For the Congress even the existing US military commitments in other parts of the world are over stretched. Half-baked proposals from the US officials and senators are not indications that the US is prepared to make a lasting, large-scale commitment to support Pakistan against India. Military aid to Pakistan remains the only convenient recourse for Congress where majority of legislators lack a sound understanding of South Asian regional realities.
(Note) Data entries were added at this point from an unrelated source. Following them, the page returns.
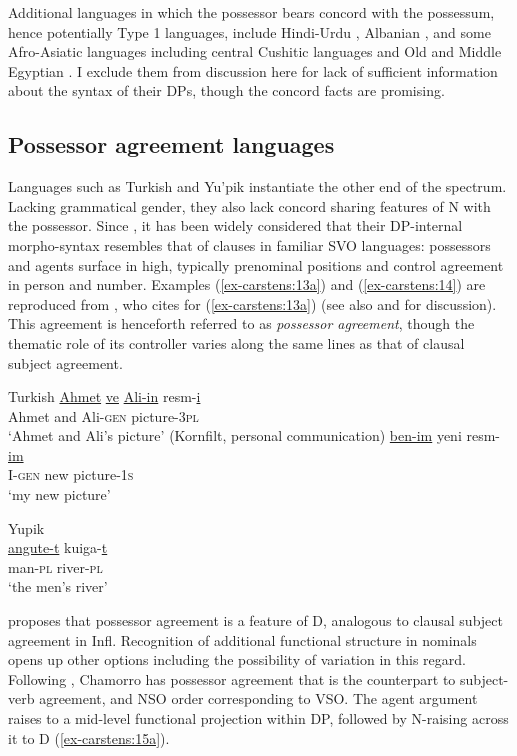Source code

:\documentclass[output=paper
,modfonts
,nonflat]{langsci/langscibook}
\begin{document}
\noindent Additional languages in which the possessor bears concord with the possessum, hence potentially Type 1 languages, include Hindi-Urdu \citep{Bogel_Butt2013}, Albanian \citep{Spencer2007}, and some Afro-Asiatic languages including central Cushitic languages \citep{Hetzron1995} and Old and Middle Egyptian \citep{Haspelmath2015}. I exclude them from discussion here for lack of sufficient information about the syntax of their DPs, though the concord facts are promising.

\subsection{Possessor agreement languages} \label{sec-carstens:2.2}
Languages such as Turkish and Yu'pik instantiate the other end of the spectrum. Lacking grammatical gender, they also lack concord sharing features of N with the possessor. Since \citet{Abney1987}, it has been widely considered that their DP-internal morpho-syntax resembles that of clauses in familiar SVO languages: possessors and agents surface in high, typically prenominal positions and control agreement in person and number. Examples (\ref{ex-carstens:13a}) and (\ref{ex-carstens:14}) are reproduced from \citet{Abney1987}, who cites \citet{Underhill1976} for (\ref{ex-carstens:13a}) (see also \citealt{Gavruseva2000} and \citealt{Haegeman2004} for discussion). This agreement is henceforth referred to as \textit{possessor agreement}, though the thematic role of its controller varies along the same lines as that of clausal subject agreement. 

\begin{exe}
	\ex Turkish \label{ex-carstens:13}
	\xlist
	\ex \label{ex-carstens:13a}
	\gll \uline{Ahmet} \uline{ve} \uline{Ali-in}     resm-\uline{i}  \\
	Ahmet and Ali-\textsc{gen}   picture-3\textsc{pl}\\
	\glt `Ahmet and Ali's picture'  	
	\ex (Kornfilt, personal communication)\label{ex-carstens:13b}\newline
	\gll \uline{ben-im}   yeni  resm-\uline{im}\\
	I-\textsc{gen}  new   picture-1\textsc{s}\\
	\glt `my new picture'
	\endxlist
\end{exe}

\begin{exe}
	\ex Yupik \label{ex-carstens:14}\\
	\gll \uline{angute-t}		kuiga-\uline{t}\\
	man-\textsc{pl}    river-\textsc{pl}\\
	\glt `the men's river'  	
\end{exe}
\citet{Abney1987} proposes that possessor agreement is a feature of D, analogous to clausal subject agreement in Infl. Recognition of additional functional structure in nominals opens up other options including the possibility of variation in this regard. Following \citet{Chung1982}, Chamorro has possessor agreement that is the counterpart to subject-verb agreement, and NSO order corresponding to VSO. The agent argument raises to a mid-level functional projection within DP, followed by N-raising across it to D (\ref{ex-carstens:15a}).
\end{document}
On the other hand, renewed US aid 1980s-style is not on the cards either.
Clinton's upcoming visit to China, the Chinese satellite issue and Indonesia are serious distractions for the US Government while Republican Congress members block immediate ratification of the CTBT by US and chastise Clinton administration for US satellites being in a blind spot orbit as India prepared for nuclear tests.
In such a scenario Foreign Minister Gohar Ayub is unlikely to land the task of verifying whether security guarantees from the US are 'physical' or 'on paper'. Even if such a scenario was to be envisioned it would not leave Gohar Ayub merely discerning the credibility of American guarantees, but, also executing US non proliferation demands— possibly without the choice of selecting treaties from the whole spectrum of the non proliferation regime.
Insurmountable constraints exist for the US to table a suggestion that answers Pakistani security concerns vis a vis India. Ironically enough, the White House might have to only deal with the Indian question.
Former South Asia bureau chief of The Washington Post, Selig Harrison, has suggested to the US that until an accommodation is reached with India, no agreement with Pakistan is possible. Islamabad may translate this as: once India signs the CTBT, it would be easy to coerce Pakistan into following suit.
Unless Islamabad has come to a silent resolve to conduct its nuclear test "at a time of its own choosing" (as its former Army Chief Aslam Beg suggests) it should speed up the process of formulating a plausible picture of its requirements from the US.
Even though President Clinton claims to be "working hard on this", Pakistan's expectations may be a far cry from what his hard work is likely to yield.